### TASK TO CARRY OUT
Set down exactly the lines below between the line holding "1014 | 'Tシャツ'" and the line holding "1024 | 'Tシャツ'", inclusive; no other line belongs in the answer.

EXCERPTED DATA below:

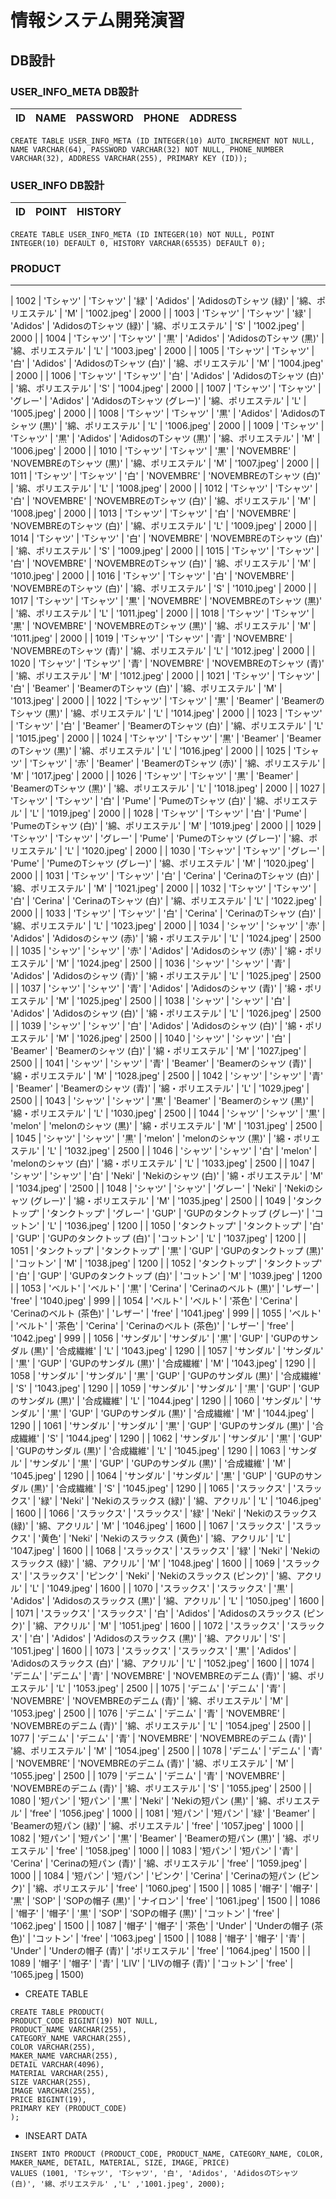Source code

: # 情報システム開発演習



## DB設計

### USER_INFO_META DB設計
|ID |NAME|PASSWORD|PHONE|ADDRESS|
|---|----|--------|-----|-------|

```
CREATE TABLE USER_INFO_META (ID INTEGER(10) AUTO_INCREMENT NOT NULL, NAME VARCHAR(64), PASSWORD VARCHAR(32) NOT NULL, PHONE_NUMBER VARCHAR(32), ADDRESS VARCHAR(255), PRIMARY KEY (ID));
```



### USER_INFO DB設計
|ID | POINT | HISTORY | 
|---|-------|---------|
```
CREATE TABLE USER_INFO_META (ID INTEGER(10) NOT NULL, POINT INTEGER(10) DEFAULT 0, HISTORY VARCHAR(65535) DEFAULT 0);
```

### PRODUCT 

--------------------------------------------------------------------------------------------------------------------
| 1002 | 'Tシャツ' | 'Tシャツ' | '緑' | 'Adidos' | 'AdidosのTシャツ (緑)' | '綿、ポリエステル' | 'M' | '1002.jpeg' | 2000 | 
| 1003 | 'Tシャツ' | 'Tシャツ' | '緑' | 'Adidos' | 'AdidosのTシャツ (緑)' | '綿、ポリエステル' | 'S' | '1002.jpeg' | 2000 | 
| 1004 | 'Tシャツ' | 'Tシャツ' | '黒' | 'Adidos' | 'AdidosのTシャツ (黒)' | '綿、ポリエステル' | 'L' | '1003.jpeg' | 2000 | 
| 1005 | 'Tシャツ' | 'Tシャツ' | '白' | 'Adidos' | 'AdidosのTシャツ (白)' | '綿、ポリエステル' | 'M' | '1004.jpeg' | 2000 | 
| 1006 | 'Tシャツ' | 'Tシャツ' | '白' | 'Adidos' | 'AdidosのTシャツ (白)' | '綿、ポリエステル' | 'S' | '1004.jpeg' | 2000 | 
| 1007 | 'Tシャツ' | 'Tシャツ' | 'グレー' | 'Adidos' | 'AdidosのTシャツ (グレー)' | '綿、ポリエステル' | 'L' | '1005.jpeg' | 2000 | 
| 1008 | 'Tシャツ' | 'Tシャツ' | '黒' | 'Adidos' | 'AdidosのTシャツ (黒)' | '綿、ポリエステル' | 'L' | '1006.jpeg' | 2000 | 
| 1009 | 'Tシャツ' | 'Tシャツ' | '黒' | 'Adidos' | 'AdidosのTシャツ (黒)' | '綿、ポリエステル' | 'M' | '1006.jpeg' | 2000 | 
| 1010 | 'Tシャツ' | 'Tシャツ' | '黒' | 'NOVEMBRE' | 'NOVEMBREのTシャツ (黒)' | '綿、ポリエステル' | 'M' | '1007.jpeg' | 2000 | 
| 1011 | 'Tシャツ' | 'Tシャツ' | '白' | 'NOVEMBRE' | 'NOVEMBREのTシャツ (白)' | '綿、ポリエステル' | 'L' | '1008.jpeg' | 2000 | 
| 1012 | 'Tシャツ' | 'Tシャツ' | '白' | 'NOVEMBRE' | 'NOVEMBREのTシャツ (白)' | '綿、ポリエステル' | 'M' | '1008.jpeg' | 2000 | 
| 1013 | 'Tシャツ' | 'Tシャツ' | '白' | 'NOVEMBRE' | 'NOVEMBREのTシャツ (白)' | '綿、ポリエステル' | 'L' | '1009.jpeg' | 2000 | 
| 1014 | 'Tシャツ' | 'Tシャツ' | '白' | 'NOVEMBRE' | 'NOVEMBREのTシャツ (白)' | '綿、ポリエステル' | 'S' | '1009.jpeg' | 2000 | 
| 1015 | 'Tシャツ' | 'Tシャツ' | '白' | 'NOVEMBRE' | 'NOVEMBREのTシャツ (白)' | '綿、ポリエステル' | 'M' | '1010.jpeg' | 2000 | 
| 1016 | 'Tシャツ' | 'Tシャツ' | '白' | 'NOVEMBRE' | 'NOVEMBREのTシャツ (白)' | '綿、ポリエステル' | 'S' | '1010.jpeg' | 2000 | 
| 1017 | 'Tシャツ' | 'Tシャツ' | '黒' | 'NOVEMBRE' | 'NOVEMBREのTシャツ (黒)' | '綿、ポリエステル' | 'L' | '1011.jpeg' | 2000 | 
| 1018 | 'Tシャツ' | 'Tシャツ' | '黒' | 'NOVEMBRE' | 'NOVEMBREのTシャツ (黒)' | '綿、ポリエステル' | 'M' | '1011.jpeg' | 2000 | 
| 1019 | 'Tシャツ' | 'Tシャツ' | '青' | 'NOVEMBRE' | 'NOVEMBREのTシャツ (青)' | '綿、ポリエステル' | 'L' | '1012.jpeg' | 2000 | 
| 1020 | 'Tシャツ' | 'Tシャツ' | '青' | 'NOVEMBRE' | 'NOVEMBREのTシャツ (青)' | '綿、ポリエステル' | 'M' | '1012.jpeg' | 2000 | 
| 1021 | 'Tシャツ' | 'Tシャツ' | '白' | 'Beamer' | 'BeamerのTシャツ (白)' | '綿、ポリエステル' | 'M' | '1013.jpeg' | 2000 | 
| 1022 | 'Tシャツ' | 'Tシャツ' | '黒' | 'Beamer' | 'BeamerのTシャツ (黒)' | '綿、ポリエステル' | 'L' | '1014.jpeg' | 2000 | 
| 1023 | 'Tシャツ' | 'Tシャツ' | '白' | 'Beamer' | 'BeamerのTシャツ (白)' | '綿、ポリエステル' | 'L' | '1015.jpeg' | 2000 | 
| 1024 | 'Tシャツ' | 'Tシャツ' | '黒' | 'Beamer' | 'BeamerのTシャツ (黒)' | '綿、ポリエステル' | 'L' | '1016.jpeg' | 2000 | 
| 1025 | 'Tシャツ' | 'Tシャツ' | '赤' | 'Beamer' | 'BeamerのTシャツ (赤)' | '綿、ポリエステル' | 'M' | '1017.jpeg' | 2000 | 
| 1026 | 'Tシャツ' | 'Tシャツ' | '黒' | 'Beamer' | 'BeamerのTシャツ (黒)' | '綿、ポリエステル' | 'L' | '1018.jpeg' | 2000 | 
| 1027 | 'Tシャツ' | 'Tシャツ' | '白' | 'Pume' | 'PumeのTシャツ (白)' | '綿、ポリエステル' | 'L' | '1019.jpeg' | 2000 | 
| 1028 | 'Tシャツ' | 'Tシャツ' | '白' | 'Pume' | 'PumeのTシャツ (白)' | '綿、ポリエステル' | 'M' | '1019.jpeg' | 2000 | 
| 1029 | 'Tシャツ' | 'Tシャツ' | 'グレー' | 'Pume' | 'PumeのTシャツ (グレー)' | '綿、ポリエステル' | 'L' | '1020.jpeg' | 2000 | 
| 1030 | 'Tシャツ' | 'Tシャツ' | 'グレー' | 'Pume' | 'PumeのTシャツ (グレー)' | '綿、ポリエステル' | 'M' | '1020.jpeg' | 2000 | 
| 1031 | 'Tシャツ' | 'Tシャツ' | '白' | 'Cerina' | 'CerinaのTシャツ (白)' | '綿、ポリエステル' | 'M' | '1021.jpeg' | 2000 | 
| 1032 | 'Tシャツ' | 'Tシャツ' | '白' | 'Cerina' | 'CerinaのTシャツ (白)' | '綿、ポリエステル' | 'L' | '1022.jpeg' | 2000 | 
| 1033 | 'Tシャツ' | 'Tシャツ' | '白' | 'Cerina' | 'CerinaのTシャツ (白)' | '綿、ポリエステル' | 'L' | '1023.jpeg' | 2000 | 
| 1034 | 'シャツ' | 'シャツ' | '赤' | 'Adidos' | 'Adidosのシャツ (赤)' | '綿・ポリエステル' | 'L' | '1024.jpeg' | 2500 | 
| 1035 | 'シャツ' | 'シャツ' | '赤' | 'Adidos' | 'Adidosのシャツ (赤)' | '綿・ポリエステル' | 'M' | '1024.jpeg' | 2500 | 
| 1036 | 'シャツ' | 'シャツ' | '青' | 'Adidos' | 'Adidosのシャツ (青)' | '綿・ポリエステル' | 'L' | '1025.jpeg' | 2500 | 
| 1037 | 'シャツ' | 'シャツ' | '青' | 'Adidos' | 'Adidosのシャツ (青)' | '綿・ポリエステル' | 'M' | '1025.jpeg' | 2500 | 
| 1038 | 'シャツ' | 'シャツ' | '白' | 'Adidos' | 'Adidosのシャツ (白)' | '綿・ポリエステル' | 'L' | '1026.jpeg' | 2500 | 
| 1039 | 'シャツ' | 'シャツ' | '白' | 'Adidos' | 'Adidosのシャツ (白)' | '綿・ポリエステル' | 'M' | '1026.jpeg' | 2500 | 
| 1040 | 'シャツ' | 'シャツ' | '白' | 'Beamer' | 'Beamerのシャツ (白)' | '綿・ポリエステル' | 'M' | '1027.jpeg' | 2500 | 
| 1041 | 'シャツ' | 'シャツ' | '青' | 'Beamer' | 'Beamerのシャツ (青)' | '綿・ポリエステル' | 'M' | '1028.jpeg' | 2500 | 
| 1042 | 'シャツ' | 'シャツ' | '青' | 'Beamer' | 'Beamerのシャツ (青)' | '綿・ポリエステル' | 'L' | '1029.jpeg' | 2500 | 
| 1043 | 'シャツ' | 'シャツ' | '黒' | 'Beamer' | 'Beamerのシャツ (黒)' | '綿・ポリエステル' | 'L' | '1030.jpeg' | 2500 | 
| 1044 | 'シャツ' | 'シャツ' | '黒' | 'melon' | 'melonのシャツ (黒)' | '綿・ポリエステル' | 'M' | '1031.jpeg' | 2500 | 
| 1045 | 'シャツ' | 'シャツ' | '黒' | 'melon' | 'melonのシャツ (黒)' | '綿・ポリエステル' | 'L' | '1032.jpeg' | 2500 | 
| 1046 | 'シャツ' | 'シャツ' | '白' | 'melon' | 'melonのシャツ (白)' | '綿・ポリエステル' | 'L' | '1033.jpeg' | 2500 | 
| 1047 | 'シャツ' | 'シャツ' | '白' | 'Neki' | 'Nekiのシャツ (白)' | '綿・ポリエステル' | 'M' | '1034.jpeg' | '2500 | 
| 1048 | 'シャツ' | 'シャツ' | 'グレー' | 'Neki' | 'Nekiのシャツ (グレー)' | '綿・ポリエステル' | 'M' | '1035.jpeg' | 2500 | 
| 1049 | 'タンクトップ' | 'タンクトップ' | 'グレー' | 'GUP' | 'GUPのタンクトップ (グレー)' | 'コットン' | 'L' | '1036.jpeg' | 1200 | 
| 1050 | 'タンクトップ' | 'タンクトップ' | '白' | 'GUP' | 'GUPのタンクトップ (白)' | 'コットン' | 'L' | '1037.jpeg' | 1200 | 
| 1051 | 'タンクトップ' | 'タンクトップ' | '黒' | 'GUP' | 'GUPのタンクトップ (黒)' | 'コットン' | 'M' | '1038.jpeg' | 1200 | 
| 1052 | 'タンクトップ' | 'タンクトップ' | '白' | 'GUP' | 'GUPのタンクトップ (白)' | 'コットン' | 'M' | '1039.jpeg' | 1200 | 
| 1053 | 'ベルト' | 'ベルト' | '黒' | 'Cerina' | 'Cerinaのベルト (黒)' | 'レザー' | 'free' | '1040.jpeg' | 999 | 
| 1054 | 'ベルト' | 'ベルト' | '茶色' | 'Cerina' | 'Cerinaのベルト (茶色)' | 'レザー' | 'free' | '1041.jpeg' | 999 | 
| 1055 | 'ベルト' | 'ベルト' | '茶色' | 'Cerina' | 'Cerinaのベルト (茶色)' | 'レザー' | 'free' | '1042.jpeg' | 999 | 
| 1056 | 'サンダル' | 'サンダル' | '黒' | 'GUP' | 'GUPのサンダル (黒)' | '合成繊維' | 'L' | '1043.jpeg' | 1290 | 
| 1057 | 'サンダル' | 'サンダル' | '黒' | 'GUP' | 'GUPのサンダル (黒)' | '合成繊維' | 'M' | '1043.jpeg' | 1290 | 
| 1058 | 'サンダル' | 'サンダル' | '黒' | 'GUP' | 'GUPのサンダル (黒)' | '合成繊維' | 'S' | '1043.jpeg' | 1290 | 
| 1059 | 'サンダル' | 'サンダル' | '黒' | 'GUP' | 'GUPのサンダル (黒)' | '合成繊維' | 'L' | '1044.jpeg' | 1290 | 
| 1060 | 'サンダル' | 'サンダル' | '黒' | 'GUP' | 'GUPのサンダル (黒)' | '合成繊維' | 'M' | '1044.jpeg' | 1290 | 
| 1061 | 'サンダル' | 'サンダル' | '黒' | 'GUP' | 'GUPのサンダル (黒)' | '合成繊維' | 'S' | '1044.jpeg' | 1290 | 
| 1062 | 'サンダル' | 'サンダル' | '黒' | 'GUP' | 'GUPのサンダル (黒)' | '合成繊維' | 'L' | '1045.jpeg' | 1290 | 
| 1063 | 'サンダル' | 'サンダル' | '黒' | 'GUP' | 'GUPのサンダル (黒)' | '合成繊維' | 'M' | '1045.jpeg' | 1290 | 
| 1064 | 'サンダル' | 'サンダル' | '黒' | 'GUP' | 'GUPのサンダル (黒)' | '合成繊維' | 'S' | '1045.jpeg' | 1290 | 
| 1065 | 'スラックス' | 'スラックス' | '緑' | 'Neki' | 'Nekiのスラックス (緑)' | '綿、アクリル' | 'L' | '1046.jpeg' | 1600 | 
| 1066 | 'スラックス' | 'スラックス' | '緑' | 'Neki' | 'Nekiのスラックス (緑)' | '綿、アクリル' | 'M' | '1046.jpeg' | 1600 | 
| 1067 | 'スラックス' | 'スラックス' | '黄色' | 'Neki' | 'Nekiのスラックス (黄色)' | '綿、アクリル' | 'L' | '1047.jpeg' | 1600 | 
| 1068 | 'スラックス' | 'スラックス' | '緑' | 'Neki' | 'Nekiのスラックス (緑)' | '綿、アクリル' | 'M' | '1048.jpeg' | 1600 | 
| 1069 | 'スラックス' | 'スラックス' | 'ピンク' | 'Neki' | 'Nekiのスラックス (ピンク)' | '綿、アクリル' | 'L' | '1049.jpeg' | 1600 | 
| 1070 | 'スラックス' | 'スラックス' | '黒' | 'Adidos' | 'Adidosのスラックス (黒)' | '綿、アクリル' | 'L' | '1050.jpeg' | 1600 | 
| 1071 | 'スラックス' | 'スラックス' | '白' | 'Adidos' | 'Adidosのスラックス (ピンク)' | '綿、アクリル' | 'M' | '1051.jpeg' | 1600 | 
| 1072 | 'スラックス' | 'スラックス' | '白' | 'Adidos' | 'Adidosのスラックス (黒)' | '綿、アクリル' | 'S' | '1051.jpeg' | 1600 | 
| 1073 | 'スラックス' | 'スラックス' | '黒' | 'Adidos' | 'Adidosのスラックス (白)' | '綿、アクリル' | 'L' | '1052.jpeg' | 1600 | 
| 1074 | 'デニム' | 'デニム' | '青' | 'NOVEMBRE' | 'NOVEMBREのデニム (青)' | '綿、ポリエステル' | 'L' | '1053.jpeg' | 2500 | 
| 1075 | 'デニム' | 'デニム' | '青' | 'NOVEMBRE' | 'NOVEMBREのデニム (青)' | '綿、ポリエステル' | 'M' | '1053.jpeg' | 2500 | 
| 1076 | 'デニム' | 'デニム' | '青' | 'NOVEMBRE' | 'NOVEMBREのデニム (青)' | '綿、ポリエステル' | 'L' | '1054.jpeg' | 2500 | 
| 1077 | 'デニム' | 'デニム' | '青' | 'NOVEMBRE' | 'NOVEMBREのデニム (青)' | '綿、ポリエステル' | 'M' | '1054.jpeg' | 2500 | 
| 1078 | 'デニム' | 'デニム' | '青' | 'NOVEMBRE' | 'NOVEMBREのデニム (青)' | '綿、ポリエステル' | 'M' | '1055.jpeg' | 2500 | 
| 1079 | 'デニム' | 'デニム' | '青' | 'NOVEMBRE' | 'NOVEMBREのデニム (青)' | '綿、ポリエステル' | 'S' | '1055.jpeg' | 2500 | 
| 1080 | '短パン' | '短パン' | '黒' | 'Neki' | 'Nekiの短パン (黒)' | '綿、ポリエステル' | 'free' | '1056.jpeg' | 1000 | 
| 1081 | '短パン' | '短パン' | '緑' | 'Beamer' | 'Beamerの短パン (緑)' | '綿、ポリエステル' | 'free' | '1057.jpeg' | 1000 | 
| 1082 | '短パン' | '短パン' | '黒' | 'Beamer' | 'Beamerの短パン (黒)' | '綿、ポリエステル' | 'free' | '1058.jpeg' | 1000 | 
| 1083 | '短パン' | '短パン' | '青' | 'Cerina' | 'Cerinaの短パン (青)' | '綿、ポリエステル' | 'free' | '1059.jpeg' | 1000 | 
| 1084 | '短パン' | '短パン' | 'ピンク' | 'Cerina' | 'Cerinaの短パン (ピンク)' | '綿、ポリエステル' | 'free' | '1060.jpeg' | 1500 | 
| 1085 | '帽子' | '帽子' | '黒' | 'SOP' | 'SOPの帽子 (黒)' | 'ナイロン' | 'free' | '1061.jpeg' | 1500 | 
| 1086 | '帽子' | '帽子' | '黒' | 'SOP' | 'SOPの帽子 (黒)' | 'コットン' | 'free' | '1062.jpeg' | 1500 | 
| 1087 | '帽子' | '帽子' | '茶色' | 'Under' | 'Underの帽子 (茶色)' | 'コットン' | 'free' | '1063.jpeg' | 1500 | 
| 1088 | '帽子' | '帽子' | '青' | 'Under' | 'Underの帽子 (青)' | 'ポリエステル' | 'free' | '1064.jpeg' | 1500 | 
| 1089 | '帽子' | '帽子' | '青' | 'LIV' | 'LIVの帽子 (青)' | 'コットン' | 'free' | '1065.jpeg | 1500)

- CREATE TABLE
```
CREATE TABLE PRODUCT(
PRODUCT_CODE BIGINT(19) NOT NULL,
PRODUCT_NAME VARCHAR(255),
CATEGORY_NAME VARCHAR(255),
COLOR VARCHAR(255),
MAKER_NAME VARCHAR(255), 
DETAIL VARCHAR(4096),
MATERIAL VARCHAR(255),
SIZE VARCHAR(255),
IMAGE VARCHAR(255),
PRICE BIGINT(19),
PRIMARY KEY (PRODUCT_CODE)
);
```

- INSEART DATA
```
INSERT INTO PRODUCT (PRODUCT_CODE, PRODUCT_NAME, CATEGORY_NAME, COLOR, MAKER_NAME, DETAIL, MATERIAL, SIZE, IMAGE, PRICE) 
VALUES (1001, 'Tシャツ', 'Tシャツ', '白', 'Adidos', 'AdidosのTシャツ (白)', '綿、ポリエステル' ,'L' ,'1001.jpeg', 2000);
```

End of EXCERPTED DATA.

### RESULT FOR THIS TASK
| 1014 | 'Tシャツ' | 'Tシャツ' | '白' | 'NOVEMBRE' | 'NOVEMBREのTシャツ (白)' | '綿、ポリエステル' | 'S' | '1009.jpeg' | 2000 | 
| 1015 | 'Tシャツ' | 'Tシャツ' | '白' | 'NOVEMBRE' | 'NOVEMBREのTシャツ (白)' | '綿、ポリエステル' | 'M' | '1010.jpeg' | 2000 | 
| 1016 | 'Tシャツ' | 'Tシャツ' | '白' | 'NOVEMBRE' | 'NOVEMBREのTシャツ (白)' | '綿、ポリエステル' | 'S' | '1010.jpeg' | 2000 | 
| 1017 | 'Tシャツ' | 'Tシャツ' | '黒' | 'NOVEMBRE' | 'NOVEMBREのTシャツ (黒)' | '綿、ポリエステル' | 'L' | '1011.jpeg' | 2000 | 
| 1018 | 'Tシャツ' | 'Tシャツ' | '黒' | 'NOVEMBRE' | 'NOVEMBREのTシャツ (黒)' | '綿、ポリエステル' | 'M' | '1011.jpeg' | 2000 | 
| 1019 | 'Tシャツ' | 'Tシャツ' | '青' | 'NOVEMBRE' | 'NOVEMBREのTシャツ (青)' | '綿、ポリエステル' | 'L' | '1012.jpeg' | 2000 | 
| 1020 | 'Tシャツ' | 'Tシャツ' | '青' | 'NOVEMBRE' | 'NOVEMBREのTシャツ (青)' | '綿、ポリエステル' | 'M' | '1012.jpeg' | 2000 | 
| 1021 | 'Tシャツ' | 'Tシャツ' | '白' | 'Beamer' | 'BeamerのTシャツ (白)' | '綿、ポリエステル' | 'M' | '1013.jpeg' | 2000 | 
| 1022 | 'Tシャツ' | 'Tシャツ' | '黒' | 'Beamer' | 'BeamerのTシャツ (黒)' | '綿、ポリエステル' | 'L' | '1014.jpeg' | 2000 | 
| 1023 | 'Tシャツ' | 'Tシャツ' | '白' | 'Beamer' | 'BeamerのTシャツ (白)' | '綿、ポリエステル' | 'L' | '1015.jpeg' | 2000 | 
| 1024 | 'Tシャツ' | 'Tシャツ' | '黒' | 'Beamer' | 'BeamerのTシャツ (黒)' | '綿、ポリエステル' | 'L' | '1016.jpeg' | 2000 | 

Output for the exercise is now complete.